About 1,300 DOE employees who took a year’s unpaid leave — with benefits — agreed to show proof of COVID vaccination by Sept. 5 or be “deemed to have voluntarily resigned.”
Of those staffers, 450 got a shot by the deadline and “are returning to their prior schools or work locations,” DOE officials told The Post. They include some 225 teachers and 135 paraprofessionals.
The 850 let go makes roughly 1,950 DOE staffers terminated since the vaccine mandate took effect on Oct. 29, 2021.
Rachelle Garcia, an elementary school teacher in Brooklyn for 15 years and mother of two, worked fully in person during the pandemic and never got sick, she said.
But she refused to get vaccinated, finally taking leave after the DOE denied her requests for a religious exemption.
“I really put my eggs in one basket, hoping and praying that at the last minute our mayor would turn everything around in time for me to go back to work,” she said.
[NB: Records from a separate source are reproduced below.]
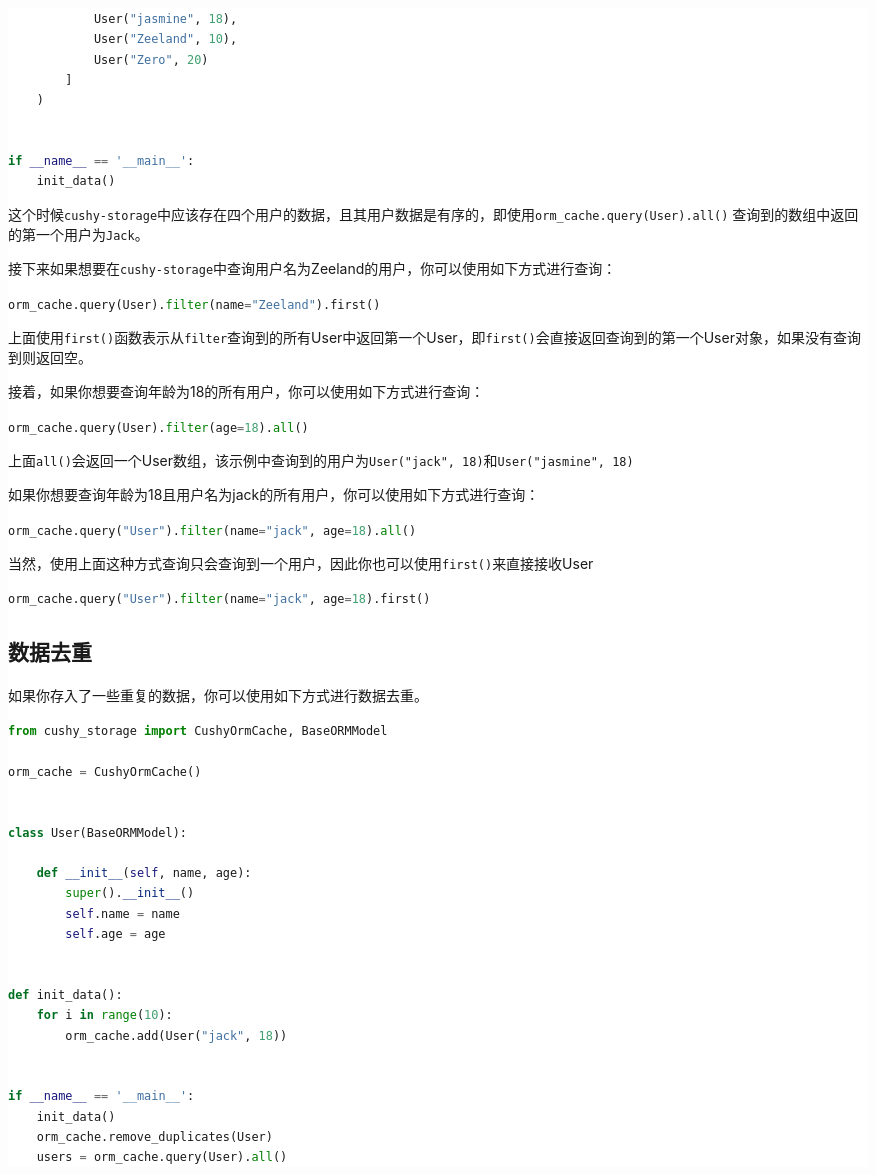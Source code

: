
 ```python
            User("jasmine", 18),
            User("Zeeland", 10),
            User("Zero", 20)
        ]
    )


if __name__ == '__main__':
    init_data()

```

这个时候`cushy-storage`中应该存在四个用户的数据，且其用户数据是有序的，即使用`orm_cache.query(User).all()`
查询到的数组中返回的第一个用户为`Jack`。

接下来如果想要在`cushy-storage`中查询用户名为Zeeland的用户，你可以使用如下方式进行查询：

```python
orm_cache.query(User).filter(name="Zeeland").first()
```

上面使用`first()`函数表示从`filter`查询到的所有User中返回第一个User，即`first()`会直接返回查询到的第一个User对象，如果没有查询到则返回空。

接着，如果你想要查询年龄为18的所有用户，你可以使用如下方式进行查询：

```python
orm_cache.query(User).filter(age=18).all()
```

上面`all()`会返回一个User数组，该示例中查询到的用户为`User("jack", 18)`和`User("jasmine", 18)`

如果你想要查询年龄为18且用户名为jack的所有用户，你可以使用如下方式进行查询：

```python
orm_cache.query("User").filter(name="jack", age=18).all()
```

当然，使用上面这种方式查询只会查询到一个用户，因此你也可以使用`first()`来直接接收User

```python
orm_cache.query("User").filter(name="jack", age=18).first()
```

## 数据去重

如果你存入了一些重复的数据，你可以使用如下方式进行数据去重。

```python
from cushy_storage import CushyOrmCache, BaseORMModel

orm_cache = CushyOrmCache()


class User(BaseORMModel):

    def __init__(self, name, age):
        super().__init__()
        self.name = name
        self.age = age


def init_data():
    for i in range(10):
        orm_cache.add(User("jack", 18))


if __name__ == '__main__':
    init_data()
    orm_cache.remove_duplicates(User)
    users = orm_cache.query(User).all()
```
Mayor Adams never lifted the vaccine mandate, while other cities and states are dropping such requirements due to relaxed CDC guidelines.
“I’m angry, I’m hurt, to be cast aside like I was nothing. Because I couldn’t give a proper goodbye to my students, other teachers told me they kept asking, ‘When is Ms. Garcia coming back?’ That made me cry so much.”
She is now applying for jobs on Long Island.
In all, NYC has fired more than 2,600 municipal workers not fully vaccinated, according to City Hall tallies.
But last week, a Manhattan judge ruled that an unvaccinated NYPD officer, one of the dozens terminated, can’t be fired because the city gave no explanation of why it rejected his religious exemption request.